Vancouver: The B.C. Chapter of the Directors Guild of Canada is advocating sober second thought on b.c. matching Ontario’s 11% production services tax credit for foreign producers.
Crawford Hawkins, local dgc chair, says b.c. doesn’t have the infrastructure to handle the increased business which would be stimulated by a foreign tax incentive.
Hawkins would rather see investment in more soundstages and post-production facilities. ‘To just throw money at these guys is pretty stupid,’ he says. ‘What good is it to give them a tax credit if they’ve got no place to shoot?’
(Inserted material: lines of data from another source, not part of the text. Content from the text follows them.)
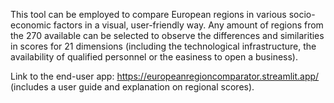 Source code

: This tool can be employed to compare European regions in various socio-economic factors in a visual, user-friendly way. Any amount of regions from the 270 available can be selected to observe the differences and similarities in scores for 21 dimensions (including the technological infrastructure, the availability of qualified personnel or the easiness to open a business).

Link to the end-user app: https://europeanregioncomparator.streamlit.app/ (includes a user guide and explanation on regional scores).
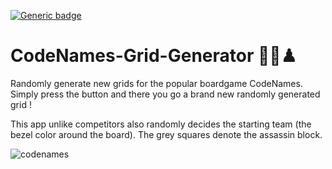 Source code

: [![Generic badge](https://img.shields.io/badge/GHPAGES-UP-GREEN.svg)](https://almiche.github.io/CodeNames-Grid-Generator/index.html)
# CodeNames-Grid-Generator 🎯🎲♟
Randomly generate new grids for the popular boardgame CodeNames. Simply press the button and there you go a brand new randomly generated grid !

This app unlike competitors also randomly decides the starting team (the bezel color around the board). The grey squares denote the assassin block.

![codenames](https://user-images.githubusercontent.com/14715156/50496832-dddc7080-0a00-11e9-9b1a-c75b9ca7dd46.gif)
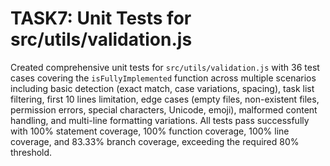 # TASK7: Unit Tests for src/utils/validation.js

Created comprehensive unit tests for `src/utils/validation.js` with 36 test cases covering the `isFullyImplemented` function across multiple scenarios including basic detection (exact match, case variations, spacing), task list filtering, first 10 lines limitation, edge cases (empty files, non-existent files, permission errors, special characters, Unicode, emoji), malformed content handling, and multi-line formatting variations. All tests pass successfully with 100% statement coverage, 100% function coverage, 100% line coverage, and 83.33% branch coverage, exceeding the required 80% threshold.
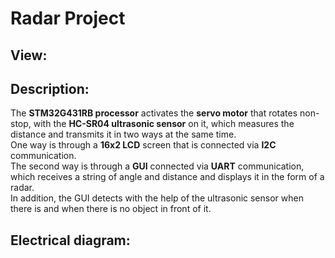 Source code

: # Radar Project

## View:

## Description:
The **STM32G431RB processor** activates the **servo motor** that rotates non-stop, with the **HC-SR04 ultrasonic sensor** on it, which measures the distance and transmits it in two ways at the same time. <br>
One way is through a **16x2 LCD** screen that is connected via **I2C** communication. <br>
The second way is through a **GUI** connected via **UART** communication, which receives a string of angle and distance and displays it in the form of a radar. <br>
In addition, the GUI detects with the help of the ultrasonic sensor when there is and when there is no object in front of it. <br>

## Electrical diagram:
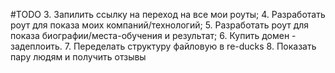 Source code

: #TODO
3. Запилить ссылку на переход на все мои роуты;
4. Разработать роут для показа моих 
компаний/технологий;
5. Разработать роут для показа биографии/места-обучения и результат;
6. Купить домен - задеплоить.
7. Переделать структуру файловую в re-ducks
8. Показать пару людям и получить отзывы
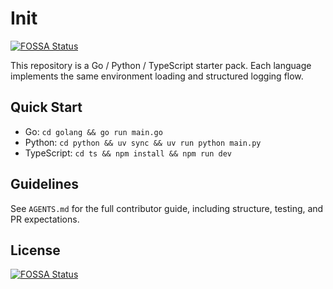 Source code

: # Init
[![FOSSA Status](https://app.fossa.com/api/projects/git%2Bgithub.com%2Fhi120ki%2Finit.svg?type=shield)](https://app.fossa.com/projects/git%2Bgithub.com%2Fhi120ki%2Finit?ref=badge_shield)


This repository is a Go / Python / TypeScript starter pack. Each language implements the same environment loading and structured logging flow.

## Quick Start

- Go: `cd golang && go run main.go`
- Python: `cd python && uv sync && uv run python main.py`
- TypeScript: `cd ts && npm install && npm run dev`

## Guidelines

See `AGENTS.md` for the full contributor guide, including structure, testing, and PR expectations.


## License
[![FOSSA Status](https://app.fossa.com/api/projects/git%2Bgithub.com%2Fhi120ki%2Finit.svg?type=large)](https://app.fossa.com/projects/git%2Bgithub.com%2Fhi120ki%2Finit?ref=badge_large) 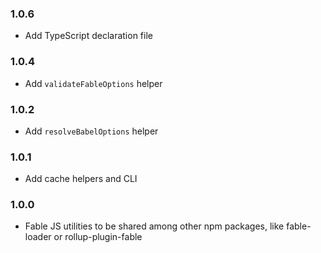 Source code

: ### 1.0.6

* Add TypeScript declaration file

### 1.0.4

* Add `validateFableOptions` helper

### 1.0.2

* Add `resolveBabelOptions` helper

### 1.0.1

* Add cache helpers and CLI

### 1.0.0

* Fable JS utilities to be shared among other npm packages, like fable-loader or rollup-plugin-fable
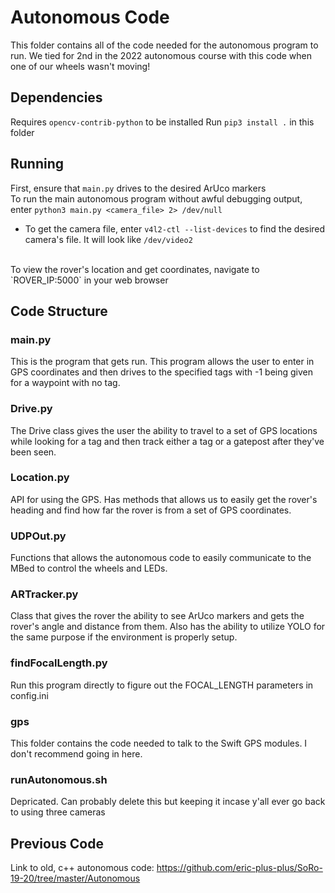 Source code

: # Autonomous Code
This folder contains all of the code needed for the autonomous program to run. We tied for 2nd in the 2022 autonomous course with this code when one of our wheels wasn't moving!

## Dependencies
Requires `opencv-contrib-python` to be installed
Run `pip3 install .` in this folder <br>

## Running
First, ensure that `main.py` drives to the desired ArUco markers <br>
To run the main autonomous program without awful debugging output, enter
`python3 main.py <camera_file> 2> /dev/null` <br>
* To get the camera file, enter `v4l2-ctl --list-devices` to find the desired camera's file. It will look like `/dev/video2` <br>
<br>
To view the rover's location and get coordinates, navigate to `ROVER_IP:5000` in your web browser

## Code Structure
### main.py
This is the program that gets run. This program allows the user to enter in GPS coordinates and then drives to the specified tags with -1 being given for a waypoint with no tag.

### Drive.py
The Drive class gives the user the ability to travel to a set of GPS locations while looking for a tag and then track either a tag or a gatepost after they've been seen.

### Location.py
API for using the GPS. Has methods that allows us to easily get the rover's heading and find how far the rover is from a set of GPS coordinates.

### UDPOut.py
Functions that allows the autonomous code to easily communicate to the MBed to control the wheels and LEDs.

### ARTracker.py
Class that gives the rover the ability to see ArUco markers and gets the rover's angle and distance from them. Also has the ability to utilize YOLO for the same purpose if the environment is properly setup.

### findFocalLength.py
Run this program directly to figure out the FOCAL_LENGTH parameters in config.ini

### gps
This folder contains the code needed to talk to the Swift GPS modules. I don't recommend going in here.

### runAutonomous.sh
Depricated. Can probably delete this but keeping it incase y'all ever go back to using three cameras


## Previous Code
Link to old, c++ autonomous code: https://github.com/eric-plus-plus/SoRo-19-20/tree/master/Autonomous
He predicts the Ontario tax credit will eventually fall apart. ‘It probably won’t hold at 11% or at all because Ontario doesn’t need it either.’
While b.c. is supportive of a Canadian-content tax credit for domestic producers, the union would rather see foreign producers get a waiver on b.c.’s 7% provincial sales tax. Jurisdictions around b.c., including Alaska, Washington State and Oregon, Alberta and Ontario either exempt the sales tax or don’t have one in the first place.
The eleventh-hour appeal, however, has baffled the government and producers, according to off-the-record sources, and has ground the development of a b.c.-based foreign incentive to a halt.
Says one source, ‘I’d rather get the work first and then figure out how to service it later. That’s easier than getting back lost work.’
b.c.’s new Minister of Finance Joy MacPhail said in her budget speech March 30 that there would be ‘assistance’ for foreign producers announced soon. Unveiling of some kind of foreign incentive is expected by early May and should be retroactive to April 1.
b.c. responded quickly to develop a program to match the 11% labor credit in Ontario that, in itself, matches the foreign tax credit program for foreign producers. That extra policy, however, delayed the unveiling for the domestic program in b.c., and with only a few weeks to go before the domestic and foreign programs were to be announced in April, the unions derailed the process with the new debate.
Now, while the domestic program was unveiled April 1, the foreign incentive is in limbo.
According to a Coopers & Lybrand review published in March, b.c. could lose $275 million in direct spending, $110 million in wages and 5,300 jobs if b.c. doesn’t introduce a competitive tax credit for foreign producers. Up to 65% of foreign-owned film and tv producers now working in b.c. would ‘very likely’ relocate shows to take advantage of production services tax credits elsewhere, the report states.
Alex Raffe, ceo of the Ontario Film Development Corporation, dismisses the b.c. dgc’s contentions as false rumor. ‘We have no qualms at the political level or industry level that we overdid it,’ she explains, adding that b.c. is driven by more foreign production than Ontario. ‘We are not seeing a problem with overcapacity.’